I think this is something that most people with chronic pain contend with at some point in time; wanting to hold onto hope that their diagnosis isn’t chronic or not wanting to come to the realization that they will have to live with the pain forever.

When most people hear the word “acceptance” they equate it with the notion that they should feel that it’s okay or it’s alright to have a chronic condition.  Many people don’t ever feel okay about having to live with pain or an illness for the rest of their lives. It is not something that is easy to get used to and it’s not fair.
  • Accepting chronic pain does not mean giving into it and it doesn’t mean that you stop looking for treatment.
  • Accepting chronic pain does not mean accepting a lifetime of suffering.
  • Accepting chronic pain does not mean you are never allowed to feel angry or sad.
  • Accepting chronic pain does not mean that you have to give up hope for the future.
When I use the word “acceptance,” I mean accepting the reality of your situation and recognizing that this new reality could be permanent. Those of us with chronic conditions may never like this reality and it may never be okay, but eventually it is necessary to accept it and learn to live life with it.
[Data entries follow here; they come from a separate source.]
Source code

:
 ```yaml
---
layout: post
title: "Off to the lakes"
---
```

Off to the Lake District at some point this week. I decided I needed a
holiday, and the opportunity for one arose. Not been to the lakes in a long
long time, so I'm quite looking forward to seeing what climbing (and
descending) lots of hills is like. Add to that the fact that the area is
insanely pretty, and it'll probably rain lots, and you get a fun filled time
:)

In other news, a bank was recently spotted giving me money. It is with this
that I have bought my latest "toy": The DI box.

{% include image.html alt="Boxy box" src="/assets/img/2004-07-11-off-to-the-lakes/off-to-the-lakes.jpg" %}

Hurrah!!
It is the new norm with which we must learn to live. 

Acceptance also involves making adaptations and alterations to our lives.  We must find new things that bring us joy and we must have hope for the future.
  • Accepting chronic pain means learning to live again.
  • Accepting chronic pain means advocating for ourselves and our health so that we can be as healthy as possible.
  • Accepting chronic pain means learning our limits and learning to cope with feelings of guilt when we have to say “no.”
  • Accepting chronic pain means being able to look at your diagnosis as something you have, not who you are.  Your condition does not define you.
  • Accepting chronic pain means re-evaluating your role as a husband/wife, mother/father, etc. as well as your life’s goals -- and figuring out how you can maintain these roles and attain your goals with your chronic condition.
For many of us, learning to accept our chronic condition isn’t easy.  It is a learning process with a lot of ups and downs.  It is something we may resist and something we may think impossible.  It is difficult to accept something that has completely changed our lives and possibly the direction we thought our life was going to take.

Why is it necessary to accept your chronic condition?

Once you are diagnosed with a chronic condition, it will be always be with you.  The sooner you are able to begin the process of acceptance, the sooner you will be able to learn exactly how to live with it.  It is also how you will learn to cope.

Accepting chronic pain means learning to live life in a different way than before your diagnosis.  It means learning to pace your activities, educating yourself, taking your medications, advocating for yourself, and surrounding yourself with support.  It also means accepting that some aspects of your condition are out of your control. 

Chronic pain can be unpredictable.  There may be days when you feel in control of your pain and you are able to accomplish everything you would like to.  There may also be days when your pain is unbearable, you feel angry about your situation, and all you can do is rest.  Accepting your chronic pain means adjusting and adapting to the ways in which your life is different now that you may be living with this kind of unpredictability.

Your life may never go back to what it was prior to your chronic pain.  But that doesn’t mean you can’t live a happy, successful, hopeful life with pain.  Learning to accept your chronic pain can help you get there.